| What you are asked to do |
Exclude all pictures, then write out exactly the lines below from the first one through the line with "SQL Server (SSMS): Data".
---
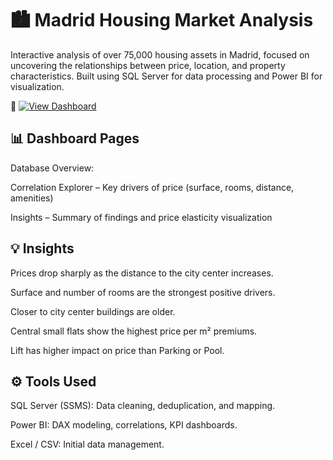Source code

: # 🏙️ Madrid Housing Market Analysis

Interactive analysis of over 75,000 housing assets in Madrid, focused on uncovering the relationships between price, location, and property characteristics.
Built using SQL Server for data processing and Power BI for visualization.

🔗 [![View Dashboard](https://img.shields.io/badge/Power%20BI-View%20Dashboard-yellow?logo=powerbi)](https://app.powerbi.com/view?r=eyJrIjoiNTg2OTYyM2EtNTAxMS00NzVlLWE0MWYtYzc0OWMzZDBjM2FhIiwidCI6ImFlYzc2MmU0LTNkNTQtNDk1ZS1hOGZlLTQyODdkY2U2ZmU2OSIsImMiOjh9)


## 📊 Dashboard Pages

Database Overview: 

Correlation Explorer – Key drivers of price (surface, rooms, distance, amenities)

Insights – Summary of findings and price elasticity visualization


## 💡 Insights

Prices drop sharply as the distance to the city center increases.

Surface and number of rooms are the strongest positive drivers.

Closer to city center buildings are older.

Central small flats show the highest price per m² premiums.

Lift has higher impact on price than Parking or Pool.


## ⚙️ Tools Used

SQL Server (SSMS): Data cleaning, deduplication, and mapping.

Power BI: DAX modeling, correlations, KPI dashboards.

Excel / CSV: Initial data management.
---
| Exercise response |
Source code

: # 🏙️ Madrid Housing Market Analysis

Interactive analysis of over 75,000 housing assets in Madrid, focused on uncovering the relationships between price, location, and property characteristics.
Built using SQL Server for data processing and Power BI for visualization.

🔗 [![View Dashboard](https://img.shields.io/badge/Power%20BI-View%20Dashboard-yellow?logo=powerbi)](https://app.powerbi.com/view?r=eyJrIjoiNTg2OTYyM2EtNTAxMS00NzVlLWE0MWYtYzc0OWMzZDBjM2FhIiwidCI6ImFlYzc2MmU0LTNkNTQtNDk1ZS1hOGZlLTQyODdkY2U2ZmU2OSIsImMiOjh9)


## 📊 Dashboard Pages

Database Overview: 

Correlation Explorer – Key drivers of price (surface, rooms, distance, amenities)

Insights – Summary of findings and price elasticity visualization


## 💡 Insights

Prices drop sharply as the distance to the city center increases.

Surface and number of rooms are the strongest positive drivers.

Closer to city center buildings are older.

Central small flats show the highest price per m² premiums.

Lift has higher impact on price than Parking or Pool.


## ⚙️ Tools Used

SQL Server (SSMS): Data cleaning, deduplication, and mapping.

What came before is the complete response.